Department of Basic and Translational Sciences, School of Dental Medicine, University of Pennsylvania, Philadelphia, PA, United States.
Department of Family and Community Dentistry, Faculty of Dentistry, Chiang Mai University, Chiang Mai, Thailand.
Front Immunol. 2021 Jun 23;12:689410. doi: 10.3389/fimmu.2021.689410. eCollection 2021.
is a frequent cause of hospital-acquired wound infection and is difficult to treat because it forms biofilms and displays antibiotic resistance. Previous studies in mice demonstrated that mast cells (MCs) not only contribute to eradication but also promote wound healing an unknown mechanism. We recently reported that host defense peptides (HDPs) induce human MC degranulation Mas-related G protein-coupled receptor-X2 (MRGPRX2). Small molecule HDP mimetics have distinct advantages over HDPs because they are inexpensive to synthesize and display high stability, bioavailability, and low toxicity. Murepavadin is a lipidated HDP mimetic, (also known as POL7080), which displays antibacterial activity against a broad panel of multi-drug-resistant . We found that murepavadin induces Ca mobilization, degranulation, chemokine IL-8 and CCL3 production in a human MC line (LAD2 cells) endogenously expressing MRGPRX2. Murepavadin also caused degranulation in RBL-2H3 cells expressing MRGPRX2 but this response was significantly reduced in cells expressing missense variants within the receptor's ligand binding (G165E) or G protein coupling (V282M) domains. Compound 48/80 induced β-arrestin recruitment and promoted receptor internalization, which resulted in substantial decrease in the subsequent responsiveness to the MRGPRX2 agonist. By contrast, murepavadin did not cause β-arrestin-mediated MRGPRX2 regulation. Murepavadin induced degranulation in mouse peritoneal MCs MrgprB2 (ortholog of human MRGPRX2) and caused increased vascular permeability in wild-type mice but not in MrgprB2 mice. The data presented herein demonstrate that murepavadin activates human MCs MRGPRX2 and murine MCs MrgprB2 and that MRGPRX2 is resistant to β-arrestin-mediated receptor regulation. Thus, besides its direct activity against , murepavadin may contribute to bacterial clearance and promote wound healing by harnessing MC's immunomodulatory property the activation of MRGPRX2.
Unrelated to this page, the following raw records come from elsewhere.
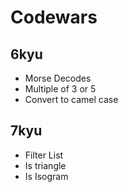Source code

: # Codewars
## 6kyu
- Morse Decodes
-  Multiple of 3 or 5
- Convert to camel case

## 7kyu
- Filter List
- Is triangle
- Is Isogram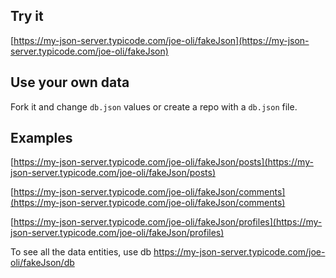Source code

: ## Try it

[https://my-json-server.typicode.com/joe-oli/fakeJson](https://my-json-server.typicode.com/joe-oli/fakeJson)

## Use your own data

Fork it and change `db.json` values or create a repo with a `db.json` file.


## Examples

[https://my-json-server.typicode.com/joe-oli/fakeJson/posts](https://my-json-server.typicode.com/joe-oli/fakeJson/posts)

[https://my-json-server.typicode.com/joe-oli/fakeJson/comments](https://my-json-server.typicode.com/joe-oli/fakeJson/comments)

[https://my-json-server.typicode.com/joe-oli/fakeJson/profiles](https://my-json-server.typicode.com/joe-oli/fakeJson/profiles)

To see all the data entities, use db
https://my-json-server.typicode.com/joe-oli/fakeJson/db
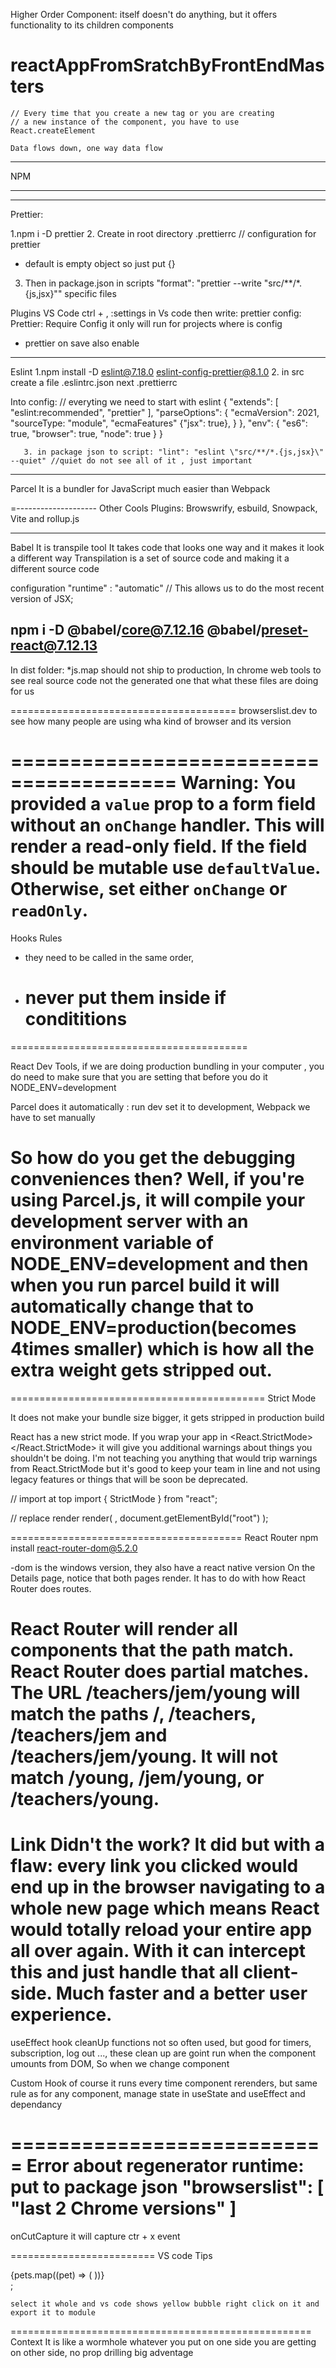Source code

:Higher Order Component: itself doesn't do anything, but it offers functionality to its children components

# reactAppFromSratchByFrontEndMasters

    // Every time that you create a new tag or you are creating
    // a new instance of the component, you have to use React.createElement

    Data flows down, one way data flow

---

NPM

---

---
Prettier:

1.npm i -D prettier
2. Create in root directory .prettierrc // configuration for prettier
 - default is empty object so just put {}
3. Then in package.json in scripts "format": "prettier --write \"src/**/*.{js,jsx}\"" specific files


Plugins VS Code
ctrl + , :settings in Vs code then
write: prettier config: Prettier: Require Config it only will run for projects where is config

- prettier on save also enable
---

Eslint
1.npm install -D eslint@7.18.0 eslint-config-prettier@8.1.0
2. in src create a file .eslintrc.json next .prettierrc

Into config: // everyting we need to start with eslint
{
    "extends": [
        "eslint:recommended",
        "prettier"
        ],
        "parseOptions": {
        "ecmaVersion": 2021,
        "sourceType: "module",
        "ecmaFeatures" {"jsx": true},
            }
        },
        "env": {
        "es6": true,
        "browser": true,
        "node": true
        }
       }
       
       3. in package json to script: "lint": "eslint \"src/**/*.{js,jsx}\" --quiet" //quiet do not see all of it , just important
       

---

Parcel
It is a bundler for JavaScript much easier than Webpack

=--------------------
Other Cools Plugins:
Browswrify, esbuild, Snowpack, Vite and rollup.js

---

Babel
It is transpile tool
It takes code that looks one way and it makes it look a different way
Transpilation is a set of source code and making it a different source code

configuration "runtime" : "automatic" // This allows us to do the most recent version of JSX;

## npm i -D @babel/core@7.12.16 @babel/preset-react@7.12.13

In dist folder:
\*js.map should not ship to production, In chrome web tools to see real source code not the generated one that what these files are doing for us

=======================================
browserslist.dev to see how many people are using wha kind of browser and its version

========================================
Warning: You provided a `value` prop to a form field without an `onChange` handler. This will render a read-only field. If the field should be mutable use `defaultValue`. Otherwise, set either `onChange` or `readOnly`.
========================================================================

Hooks Rules

- they need to be called in the same order,
- # never put them inside if condititions

=========================================

React Dev Tools,
if we are doing production bundling in your computer , you do need to make sure that you are setting that before you do it
NODE_ENV=development

Parcel does it automatically : run dev set it to development, Webpack we have to set manually

# So how do you get the debugging conveniences then? Well, if you're using Parcel.js, it will compile your development server with an environment variable of NODE_ENV=development and then when you run parcel build <entry point> it will automatically change that to NODE_ENV=production(becomes 4times smaller) which is how all the extra weight gets stripped out.

============================================
Strict Mode

It does not make your bundle size bigger, it gets stripped in production build

React has a new strict mode. If you wrap your app in <React.StrictMode></React.StrictMode> it will give you additional warnings about things you shouldn't be doing. I'm not teaching you anything that would trip warnings from React.StrictMode but it's good to keep your team in line and not using legacy features or things that will be soon be deprecated.

// import at top
import { StrictMode } from "react";

// replace render
render(
<StrictMode>
<App />
</StrictMode>,
document.getElementById("root")
);

========================================
React Router
npm install react-router-dom@5.2.0

-dom is the windows version, they also have a react native version
On the Details page, notice that both pages render. It has to do with how React Router does routes.

React Router will render all components that the path match.
React Router does partial matches. The URL /teachers/jem/young will match the paths /, /teachers, /teachers/jem and /teachers/jem/young. It will not match /young, /jem/young, or /teachers/young.
=================================
Link
Didn't the <a> work? It did but with a flaw: every link you clicked would end up in the browser navigating to a whole new page which means React would totally reload your entire app all over again. With <Link> it can intercept this and just handle that all client-side. Much faster and a better user experience.
========================================================
useEffect hook
cleanUp functions not so often used, but good for timers, subscription, log out ..., these clean up are goint run when the component umounts from DOM,
So when we change component

Custom Hook
of course it runs every time component rerenders, but same rule as for any component, manage state in useState and useEffect and dependancy

===========================
Error about regenerator runtime: put to package json
"browserslist": [
"last 2 Chrome versions"
]
===================
onCutCapture it will capture ctr + x event

=========================
VS code Tips

<div>
        {pets.map((pet) => (
            <Pet
                key={pet.id}
                name={pet.name}
                animal={pet.animal}
                breed={pet.breed}
                id={pet.id} />
        ))}
    </div>;

    select it whole and vs code shows yellow bubble right click on it and export it to module

====================================================
Context
It is like a wormhole whatever you put on one side you are getting on other side, no prop drilling big adventage
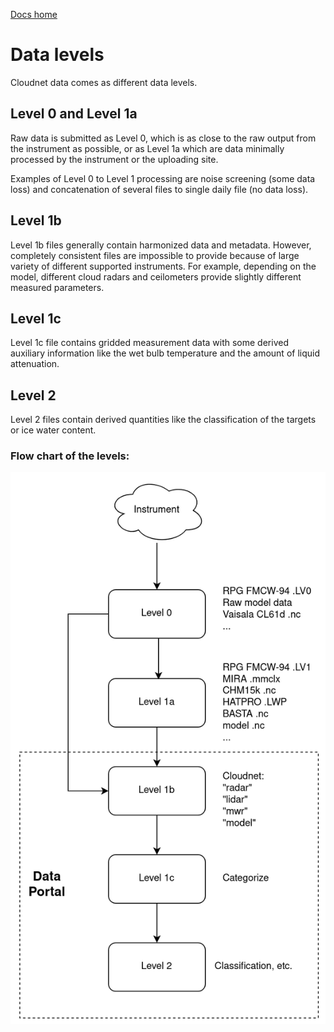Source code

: [Docs home](https://docs.cloudnet.fmi.fi)

# Data levels

Cloudnet data comes as different data levels.

## Level 0 and Level 1a

Raw data is submitted as Level 0, which is as close to the raw output from the instrument as possible, 
or as Level 1a which are data minimally processed by the instrument or the uploading site.

Examples of Level 0 to Level 1 processing are noise screening (some data loss) 
and concatenation of several files to single daily file (no data loss).

## Level 1b

Level 1b files generally contain harmonized data and metadata. However, completely consistent 
files are impossible to provide because of large variety of different supported instruments.
For example, depending on the model, different cloud radars and ceilometers provide slightly 
different measured parameters.

## Level 1c

Level 1c file contains gridded measurement data with some derived auxiliary information like 
the wet bulb temperature and the amount of liquid attenuation.

## Level 2

Level 2 files contain derived quantities like the classification of the targets 
or ice water content.

### Flow chart of the levels: 

![](img/cloudnet-levels.png)
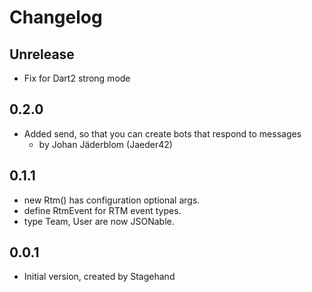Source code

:# Changelog

## Unrelease

- Fix for Dart2 strong mode

## 0.2.0

- Added send, so that you can create bots that respond to messages
    - by Johan Jäderblom (Jaeder42)

## 0.1.1

- new Rtm() has configuration optional args.
- define RtmEvent for RTM event types.
- type Team, User are now JSONable.

## 0.0.1

- Initial version, created by Stagehand
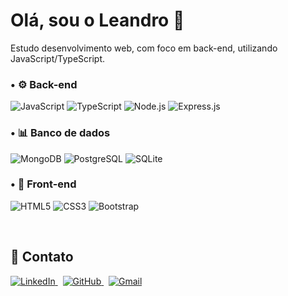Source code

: <h1> Olá, sou o Leandro 👋 </h1>

<p> Estudo desenvolvimento web, com foco em back-end, utilizando JavaScript/TypeScript. </p>

<h3> • ⚙️ Back-end </h3>

<p>
  <img src="https://img.shields.io/badge/JavaScript-F7DF1E?style=flat-square&logo=javascript&logoColor=black" alt="JavaScript"/>
  <img src="https://img.shields.io/badge/TypeScript-007ACC?style=flat-square&logo=typescript&logoColor=white" alt="TypeScript"/>
  <img src="https://img.shields.io/badge/Node.js-43853D?style=flat-square&logo=node.js&logoColor=white" alt="Node.js"/>
  <img src="https://img.shields.io/badge/Express.js-404D59?style=flat-square&logo=express&logoColor=white" alt="Express.js"/>
</p>

<h3> • 📊 Banco de dados </h3>

<p>
  <img src="https://img.shields.io/badge/MongoDB-4EA94B?style=flat-square&logo=mongodb&logoColor=white" alt="MongoDB"/>
  <img src="https://img.shields.io/badge/PostgreSQL-316192?style=flat-square&logo=postgresql&logoColor=white" alt="PostgreSQL"/>
  <img src="https://img.shields.io/badge/SQLite-07405E?style=flat-square&logo=sqlite&logoColor=white" alt="SQLite"/>
</p>

<h3> • 🎨 Front-end </h3>

<p>
  <img src="https://img.shields.io/badge/HTML5-E34F26?style=flat-square&logo=html5&logoColor=white" alt="HTML5"/>
  <img src="https://img.shields.io/badge/CSS3-1572B6?style=flat-square&logo=css3&logoColor=white" alt="CSS3"/>
  <img src="https://img.shields.io/badge/Bootstrap-563D7C?style=flat-square&logo=bootstrap&logoColor=white" alt="Bootstrap"/>
</p>

<br/>

<h2> 🔗 Contato </h2>

<a href="https://linkedin.com/in/leandro-hd">
  <img src="https://img.shields.io/badge/LinkedIn-0077B5?style=flat-square&logo=linkedin&logoColor=white" alt="LinkedIn"/>
</a>
&nbsp;
<a href="https://github.com/leandro-hd">
  <img src="https://img.shields.io/badge/GitHub-100000?style=flat-square&logo=github&logoColor=white" alt="GitHub"/>
</a>
&nbsp;
<a href="#">
  <img src="https://img.shields.io/badge/Gmail-D14836?style=flat-square&logo=gmail&logoColor=white" alt="Gmail"/>
</a>
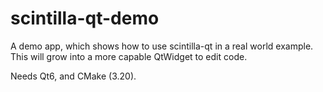 # scintilla-qt-demo

A demo app, which shows how to use scintilla-qt in a real world example.
This will grow into a more capable QtWidget to edit code.

Needs Qt6, and CMake (3.20).
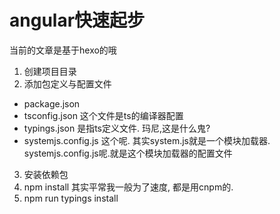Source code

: # angular快速起步
当前的文章是基于hexo的哦
1. 创建项目目录
2. 添加包定义与配置文件
  *  package.json
  *  tsconfig.json 
    这个文件是ts的编译器配置
  *  typings.json
  是指ts定义文件. 玛尼,这是什么鬼?
  *  systemjs.config.js
  这个呢. 其实system.js就是一个模块加载器. systemjs.config.js呢.就是这个模块加载器的配置文件
3. 安装依赖包
  1. npm install
  其实平常我一般为了速度, 都是用cnpm的.
  2. npm run typings install
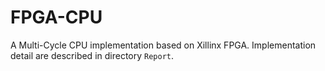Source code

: # FPGA-CPU

A Multi-Cycle CPU implementation based on Xillinx FPGA. Implementation detail are described in directory `Report`.
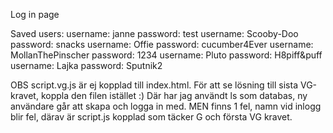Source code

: Log in page

Saved users:
username: janne             password: test
username: Scooby-Doo        password: snacks
username: Offie             password: cucumber4Ever
username: MollanThePinscher password: 1234
username: Pluto             password: H8piff&puff
username: Lajka             password: Sputnik2

OBS script.vg.js är ej kopplad till index.html. För att se lösning till sista VG-kravet, koppla den filen istället :) Där har jag användt ls som databas, ny användare går att skapa och logga in med. MEN finns 1 fel, namn vid inlogg blir fel, därav är script.js kopplad som täcker G och första VG kravet.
金黄色葡萄球菌是医院获得性伤口感染的常见原因,由于其形成生物膜并表现出抗生素耐药性,因此难以治疗。以前在小鼠中的研究表明,肥大细胞(MCs)不仅有助于消除金黄色葡萄球菌,还有助于伤口愈合,但具体机制尚不清楚。我们最近报道,宿主防御肽(HDPs)诱导人 MC 脱颗粒 通过 Mas 相关 G 蛋白偶联受体-X2(MRGPRX2)。小分子 HDP 模拟物具有优于 HDP 的明显优势,因为它们合成成本低廉,且具有高稳定性、生物利用度和低毒性。脂质化 HDP 模拟物 murepavadin(也称为 POL7080)对广泛的多药耐药菌具有抗菌活性。我们发现 murepavadin 诱导内源性表达 MRGPRX2 的人肥大细胞系(LAD2 细胞)中的钙动员、脱颗粒、趋化因子 IL-8 和 CCL3 的产生。murepavadin 还导致表达 MRGPRX2 的 RBL-2H3 细胞脱颗粒,但在表达受体配体结合(G165E)或 G 蛋白偶联(V282M)域内错义变体的细胞中,这种反应显著降低。化合物 48/80 诱导β-arrestin 募集并促进受体内化,从而导致对 MRGPRX2 激动剂的后续反应性显著降低。相比之下,murepavadin 不会引起 β-arrestin 介导的 MRGPRX2 调节。murepavadin 诱导小鼠腹膜肥大细胞脱颗粒 MrgprB2(人 MRGPRX2 的同源物)并导致野生型小鼠血管通透性增加,但 MrgprB2 小鼠则不会。本文所述的数据表明,murepavadin 激活人肥大细胞的 MRGPRX2 和鼠肥大细胞的 MrgprB2,并且 MRGPRX2 对 β-arrestin 介导的受体调节具有抗性。因此,除了对金黄色葡萄球菌的直接活性外,murepavadin 还可以通过利用 MC 的免疫调节特性(MRGPRX2 的激活)来清除细菌并促进伤口愈合。